Why can't we use the formula a(r^n -1)/ (r-1) instead of a(1- r^n)/ (1-r) to find sum to infinity since same

Question

Why can't we use the formula a(r^n -1)/ (r-1) instead of a(1- r^n)/ (1-r) to find sum to infinity since they are actually the same formula?
Are there any restrictions when using either of the equations?
please try to explain and examples are appreciated!

how do you use a(r^n -1)/ (r-1) to find sum to infinity?

Answer 1

We absolutely can use either formula to find the sum of an infinite series.

It's preferable to use the formula

S = a(1 - r^n)/(1 - r)

Since, in an infinite series, the restriction is that |r| < 1.

But both are equally valid.

Answer 2

Let's just expand it and see what happens. First of all, let's get rid of a, it's irrelevant. a = 1. Okay.

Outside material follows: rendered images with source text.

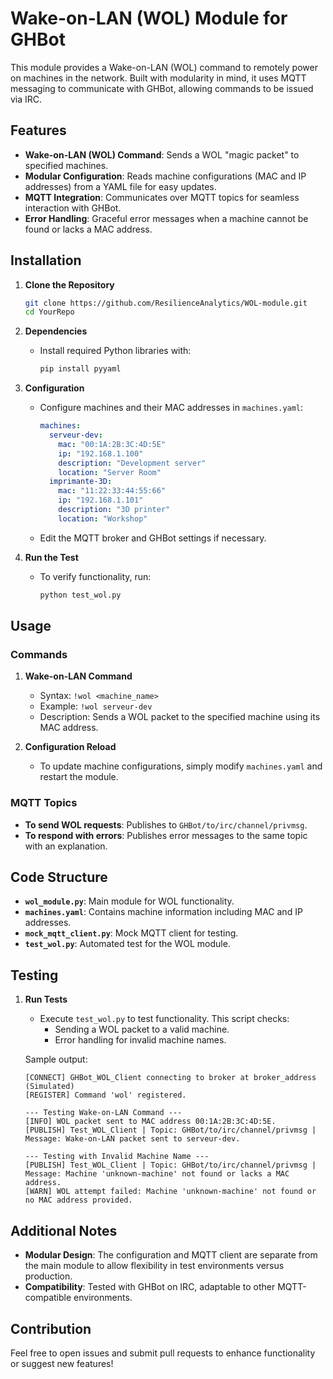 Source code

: # Wake-on-LAN (WOL) Module for GHBot

This module provides a Wake-on-LAN (WOL) command to remotely power on machines in the network. Built with modularity in mind, it uses MQTT messaging to communicate with GHBot, allowing commands to be issued via IRC.

## Features

- **Wake-on-LAN (WOL) Command**: Sends a WOL "magic packet" to specified machines.
- **Modular Configuration**: Reads machine configurations (MAC and IP addresses) from a YAML file for easy updates.
- **MQTT Integration**: Communicates over MQTT topics for seamless interaction with GHBot.
- **Error Handling**: Graceful error messages when a machine cannot be found or lacks a MAC address.

## Installation

1. **Clone the Repository**
   ```bash
   git clone https://github.com/ResilienceAnalytics/WOL-module.git
   cd YourRepo
   ```

2. **Dependencies**
   - Install required Python libraries with:
     ```bash
     pip install pyyaml
     ```

3. **Configuration**  
   - Configure machines and their MAC addresses in `machines.yaml`:
     ```yaml
     machines:
       serveur-dev:
         mac: "00:1A:2B:3C:4D:5E"
         ip: "192.168.1.100"
         description: "Development server"
         location: "Server Room"
       imprimante-3D:
         mac: "11:22:33:44:55:66"
         ip: "192.168.1.101"
         description: "3D printer"
         location: "Workshop"
     ```
   - Edit the MQTT broker and GHBot settings if necessary.

4. **Run the Test**
   - To verify functionality, run:
     ```bash
     python test_wol.py
     ```

## Usage

### Commands

1. **Wake-on-LAN Command**
   - Syntax: `!wol <machine_name>`
   - Example: `!wol serveur-dev`
   - Description: Sends a WOL packet to the specified machine using its MAC address.

2. **Configuration Reload**
   - To update machine configurations, simply modify `machines.yaml` and restart the module.

### MQTT Topics

- **To send WOL requests**: Publishes to `GHBot/to/irc/channel/privmsg`.
- **To respond with errors**: Publishes error messages to the same topic with an explanation.

## Code Structure

- **`wol_module.py`**: Main module for WOL functionality.
- **`machines.yaml`**: Contains machine information including MAC and IP addresses.
- **`mock_mqtt_client.py`**: Mock MQTT client for testing.
- **`test_wol.py`**: Automated test for the WOL module.

## Testing

1. **Run Tests**
   - Execute `test_wol.py` to test functionality. This script checks:
     - Sending a WOL packet to a valid machine.
     - Error handling for invalid machine names.

   Sample output:
   ```plaintext
   [CONNECT] GHBot_WOL_Client connecting to broker at broker_address (Simulated)
   [REGISTER] Command 'wol' registered.

   --- Testing Wake-on-LAN Command ---
   [INFO] WOL packet sent to MAC address 00:1A:2B:3C:4D:5E.
   [PUBLISH] Test_WOL_Client | Topic: GHBot/to/irc/channel/privmsg | Message: Wake-on-LAN packet sent to serveur-dev.

   --- Testing with Invalid Machine Name ---
   [PUBLISH] Test_WOL_Client | Topic: GHBot/to/irc/channel/privmsg | Message: Machine 'unknown-machine' not found or lacks a MAC address.
   [WARN] WOL attempt failed: Machine 'unknown-machine' not found or no MAC address provided.
   ```

## Additional Notes

- **Modular Design**: The configuration and MQTT client are separate from the main module to allow flexibility in test environments versus production.
- **Compatibility**: Tested with GHBot on IRC, adaptable to other MQTT-compatible environments.

## Contribution

Feel free to open issues and submit pull requests to enhance functionality or suggest new features!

(r^n-1)/(r-1) = r^(n-1) + r^(n-2) + ... while

(1-r^n)/(1-r) = 1 + r + r^2 + r^3 +...

For an infinite series, n = infinity. So, let's see what happens with the first series. The first term is

r^(infinity -1)

Which means if 0 < r < 1, then this would be zero. if 1 < r, then this would be infinity. Not a very good start. You could say, "okay, the first term is 0, we knew that. Let's go on with the next term."

r*(infinity - 2)

Well, no change, really. It's still either zero or infinity. This isn't very helpful.
In fact, you'll have to move over an infinity of terms before you get to the point where you have some numbers not either zero or infinity. On the other hand, the first term of the other series is:

1

Good start. We have a 1. The next term is

r

Great! Any value of r produces a value of r! The next is

r^2

Getting somewhere. We can actually start adding up some numbers. But there is just one problem. The higher n is, the larger

r^n

will be, tending towards infinity as n tends to infinity. For this reason, a series like this works best if -1 < r < 1. Then you have a bunch of manageable numbers that keep getting smaller with higher n, until somewhere you decide that you have an accurate enough answer, and disregard all the rest of the terms, an infinite of them. Now you see why mathematicians prefer using (1-r^n)/(1-r)?